* _TASK OBJECTIVE_
Line by line, please look for the word "substrate" in the following records, then copy each line you find it in.

(Collected data)
* * *
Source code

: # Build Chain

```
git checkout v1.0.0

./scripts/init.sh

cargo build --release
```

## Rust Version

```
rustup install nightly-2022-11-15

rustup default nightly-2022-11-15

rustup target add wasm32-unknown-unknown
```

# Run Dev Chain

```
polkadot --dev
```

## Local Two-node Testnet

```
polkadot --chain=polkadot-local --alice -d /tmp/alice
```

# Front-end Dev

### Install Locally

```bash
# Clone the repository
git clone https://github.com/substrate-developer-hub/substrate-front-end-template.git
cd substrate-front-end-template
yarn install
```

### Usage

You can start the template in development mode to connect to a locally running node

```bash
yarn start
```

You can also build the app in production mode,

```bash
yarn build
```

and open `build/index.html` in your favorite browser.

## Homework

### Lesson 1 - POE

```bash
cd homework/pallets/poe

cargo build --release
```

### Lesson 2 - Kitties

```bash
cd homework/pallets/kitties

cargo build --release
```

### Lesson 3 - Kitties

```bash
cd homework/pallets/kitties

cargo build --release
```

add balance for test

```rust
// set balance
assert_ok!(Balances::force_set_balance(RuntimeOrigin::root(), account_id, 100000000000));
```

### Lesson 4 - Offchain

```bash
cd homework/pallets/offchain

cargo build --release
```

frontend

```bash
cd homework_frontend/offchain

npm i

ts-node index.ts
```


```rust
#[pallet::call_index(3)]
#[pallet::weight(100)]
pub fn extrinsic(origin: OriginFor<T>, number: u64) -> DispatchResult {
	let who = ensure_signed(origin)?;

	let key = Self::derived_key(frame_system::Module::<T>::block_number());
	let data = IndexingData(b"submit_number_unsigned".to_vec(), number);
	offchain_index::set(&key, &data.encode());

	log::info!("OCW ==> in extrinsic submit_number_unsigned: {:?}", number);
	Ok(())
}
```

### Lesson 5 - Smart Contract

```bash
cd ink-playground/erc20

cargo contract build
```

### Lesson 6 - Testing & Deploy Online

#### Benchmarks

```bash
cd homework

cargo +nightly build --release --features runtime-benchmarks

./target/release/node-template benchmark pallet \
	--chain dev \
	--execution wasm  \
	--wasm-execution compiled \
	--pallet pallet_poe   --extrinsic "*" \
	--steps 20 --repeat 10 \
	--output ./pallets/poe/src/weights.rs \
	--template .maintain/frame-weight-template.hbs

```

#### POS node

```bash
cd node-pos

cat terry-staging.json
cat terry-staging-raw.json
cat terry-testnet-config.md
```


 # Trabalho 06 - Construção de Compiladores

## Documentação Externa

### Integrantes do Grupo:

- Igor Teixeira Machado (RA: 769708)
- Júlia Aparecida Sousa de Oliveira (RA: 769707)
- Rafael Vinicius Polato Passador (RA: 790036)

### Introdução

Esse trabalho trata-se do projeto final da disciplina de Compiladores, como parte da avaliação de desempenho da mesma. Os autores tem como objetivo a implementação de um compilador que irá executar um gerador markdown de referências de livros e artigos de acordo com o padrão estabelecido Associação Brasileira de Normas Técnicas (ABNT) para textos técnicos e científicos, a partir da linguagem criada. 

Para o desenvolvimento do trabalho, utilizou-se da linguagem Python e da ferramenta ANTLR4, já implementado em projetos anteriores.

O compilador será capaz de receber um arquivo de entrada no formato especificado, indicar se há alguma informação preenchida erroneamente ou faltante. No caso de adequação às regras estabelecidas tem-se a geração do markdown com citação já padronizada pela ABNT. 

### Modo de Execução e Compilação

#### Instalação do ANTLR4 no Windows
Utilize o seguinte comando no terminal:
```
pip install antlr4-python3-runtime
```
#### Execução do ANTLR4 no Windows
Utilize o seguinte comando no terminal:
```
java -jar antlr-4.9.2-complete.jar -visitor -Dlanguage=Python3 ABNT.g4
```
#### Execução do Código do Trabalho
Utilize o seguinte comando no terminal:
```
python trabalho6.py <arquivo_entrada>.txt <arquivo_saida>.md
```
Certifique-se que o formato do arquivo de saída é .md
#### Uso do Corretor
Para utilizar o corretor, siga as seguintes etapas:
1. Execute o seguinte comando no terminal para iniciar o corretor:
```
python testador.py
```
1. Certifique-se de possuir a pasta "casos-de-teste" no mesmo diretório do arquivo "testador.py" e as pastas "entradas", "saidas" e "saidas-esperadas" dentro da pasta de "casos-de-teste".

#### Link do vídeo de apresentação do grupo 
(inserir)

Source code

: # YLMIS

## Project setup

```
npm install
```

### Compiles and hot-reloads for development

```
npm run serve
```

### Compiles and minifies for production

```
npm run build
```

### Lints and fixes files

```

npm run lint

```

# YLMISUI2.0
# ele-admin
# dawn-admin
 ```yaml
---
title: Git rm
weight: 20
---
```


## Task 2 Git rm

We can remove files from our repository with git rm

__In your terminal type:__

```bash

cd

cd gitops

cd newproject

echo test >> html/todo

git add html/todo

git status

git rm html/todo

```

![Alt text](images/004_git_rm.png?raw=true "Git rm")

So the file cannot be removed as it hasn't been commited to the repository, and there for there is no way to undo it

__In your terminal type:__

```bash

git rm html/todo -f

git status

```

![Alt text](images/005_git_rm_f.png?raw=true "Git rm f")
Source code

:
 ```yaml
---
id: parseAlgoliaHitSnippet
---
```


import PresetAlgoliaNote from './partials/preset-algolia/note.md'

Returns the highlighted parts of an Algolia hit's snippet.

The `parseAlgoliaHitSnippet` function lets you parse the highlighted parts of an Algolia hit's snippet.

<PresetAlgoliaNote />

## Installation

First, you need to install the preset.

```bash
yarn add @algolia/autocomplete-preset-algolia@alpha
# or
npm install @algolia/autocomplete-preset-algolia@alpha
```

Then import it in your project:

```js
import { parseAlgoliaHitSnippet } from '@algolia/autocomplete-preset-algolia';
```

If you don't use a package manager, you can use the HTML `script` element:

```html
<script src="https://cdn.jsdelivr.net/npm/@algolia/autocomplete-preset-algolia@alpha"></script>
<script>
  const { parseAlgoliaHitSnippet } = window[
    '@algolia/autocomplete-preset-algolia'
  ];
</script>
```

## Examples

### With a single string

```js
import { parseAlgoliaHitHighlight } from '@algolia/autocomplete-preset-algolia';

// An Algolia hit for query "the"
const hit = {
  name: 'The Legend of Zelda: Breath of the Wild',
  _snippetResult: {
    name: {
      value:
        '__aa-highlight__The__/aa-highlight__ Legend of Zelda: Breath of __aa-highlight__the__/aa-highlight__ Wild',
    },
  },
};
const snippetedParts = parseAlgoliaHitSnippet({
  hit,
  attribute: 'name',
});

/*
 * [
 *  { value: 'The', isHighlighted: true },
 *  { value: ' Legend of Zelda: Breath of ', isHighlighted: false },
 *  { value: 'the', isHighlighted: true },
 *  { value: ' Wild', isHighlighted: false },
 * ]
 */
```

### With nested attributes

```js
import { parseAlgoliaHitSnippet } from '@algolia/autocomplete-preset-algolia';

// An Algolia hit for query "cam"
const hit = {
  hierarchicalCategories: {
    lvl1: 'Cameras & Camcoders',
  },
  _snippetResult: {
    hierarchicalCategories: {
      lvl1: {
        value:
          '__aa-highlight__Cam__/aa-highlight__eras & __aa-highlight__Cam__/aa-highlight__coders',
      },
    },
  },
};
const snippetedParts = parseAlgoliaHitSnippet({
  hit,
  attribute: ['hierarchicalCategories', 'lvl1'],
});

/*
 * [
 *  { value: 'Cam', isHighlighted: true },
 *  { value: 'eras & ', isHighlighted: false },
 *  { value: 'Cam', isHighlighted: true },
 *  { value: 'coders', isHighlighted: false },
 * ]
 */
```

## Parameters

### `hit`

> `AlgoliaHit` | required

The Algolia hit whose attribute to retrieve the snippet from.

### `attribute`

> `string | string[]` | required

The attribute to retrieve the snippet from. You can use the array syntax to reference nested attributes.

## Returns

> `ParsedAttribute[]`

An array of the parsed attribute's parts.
* * *
* _ANSWER SPACE_
git clone https://github.com/substrate-developer-hub/substrate-front-end-template.git
cd substrate-front-end-template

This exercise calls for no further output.